From uploading pictures of grocery receipts for cash to watching videos on your phone to earn gift cards, work-at-home mom Nicole McDonald makes about $1,000 per year using moneymaking apps.

"I like using apps that pay me cash and rewards because it's a super easy way to get some extra income," she said.

Receipt Hog is the one McDonald uses to upload sales slips, but the app also pays users to take short surveys. Shopkick rewards users with gift cards when they visit recommended stores, scan items and buy products. With Clashot, users upload photos, and if they're liked by someone else, the user can earn money. Cash Pirate pays users to play games.

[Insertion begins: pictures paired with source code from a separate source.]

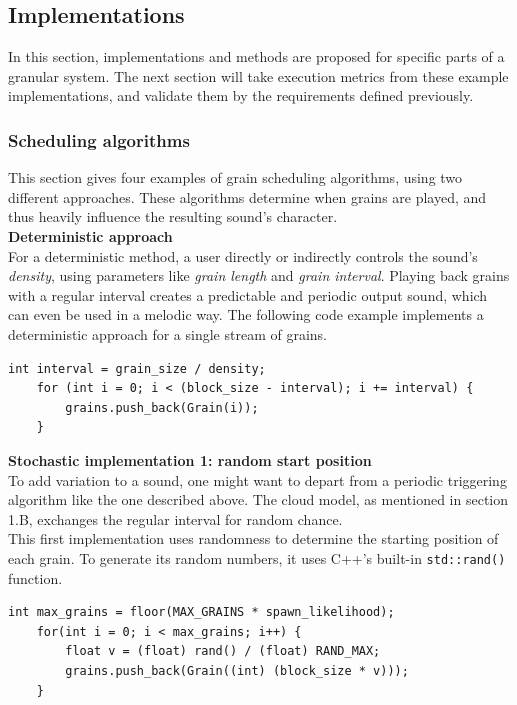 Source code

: \documentclass[10pt, twocolumn]{IEEEtran}
\begin{document}
\subsection{Implementations}
In this section, implementations and methods are proposed for specific parts of a granular system. The next section will take execution metrics from these example implementations, and validate them by the requirements defined previously.\\

\subsubsection{Scheduling algorithms}
This section gives four examples of grain scheduling algorithms, using two different approaches. These algorithms determine when grains are played, and thus heavily influence the resulting sound's character.\\

\textbf{Deterministic approach}\\
For a deterministic method, a user directly or indirectly controls the sound's \textit{density}, using parameters like \textit{grain length} and \textit{grain interval}. Playing back grains with a regular interval creates a predictable and periodic output sound, which can even be used in a melodic way. The following code example implements a deterministic approach for a single stream of grains.\\
\begin{minipage}{\linewidth}
\begin{lstlisting}[caption={A deterministic method of grain "seeding"}]
	int interval = grain_size / density;
	for (int i = 0; i < (block_size - interval); i += interval) {
		grains.push_back(Grain(i));
	}
\end{lstlisting}
\end{minipage}

\textbf{Stochastic implementation 1: random start position}\\
To add variation to a sound, one might want to depart from a periodic triggering algorithm like the one described above. The cloud model, as mentioned in section 1.B, exchanges the regular interval for random chance. \\
This first implementation uses randomness to determine the starting position of each grain. To generate its random numbers, it uses C++'s built-in \lstinline|std::rand()| function.
\begin{minipage}{\linewidth}
\begin{lstlisting}[caption={A stochastic method of grain seeding: random start position}]
	int max_grains = floor(MAX_GRAINS * spawn_likelihood);
	for(int i = 0; i < max_grains; i++) {
		float v = (float) rand() / (float) RAND_MAX;
		grains.push_back(Grain((int) (block_size * v)));
	}
\end{lstlisting}
\end{minipage}
\end{document}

Cyber experts warn that you could be cashing in your privacy. Buried deep in the fine print, some apps acknowledge they

  • find your precise GPS location
  • prevent a device from sleeping
  • send SMS messages
  • modify or delete contents of your USB storage
  • download files without notification
  • take pictures and video
  • record audio

"I think that the behavior in most of these rewards apps is creepy and inappropriate," said Gary Miliefsky. "Yes, they need to monetize you and ensure that you''re located where you say that you are, but they're collecting way too much information."

Experts say if you're going to use a moneymaking app:

  • Review its privacy policy and what information the app accesses.
  • See where the app developer is located
  • Read the reviews
  • Don't download any app that pops up as a link in a text message.

"For the most part, these apps are fairly safe. If you download them from the iTunes store or Google Play Store you have a few more built-in security measures," Miliefsky said.

For McDonald, she has no problem trading some of her privacy for a little extra cash. "I don't think you could make a living off the apps, but I think it supplements your income very well," she said.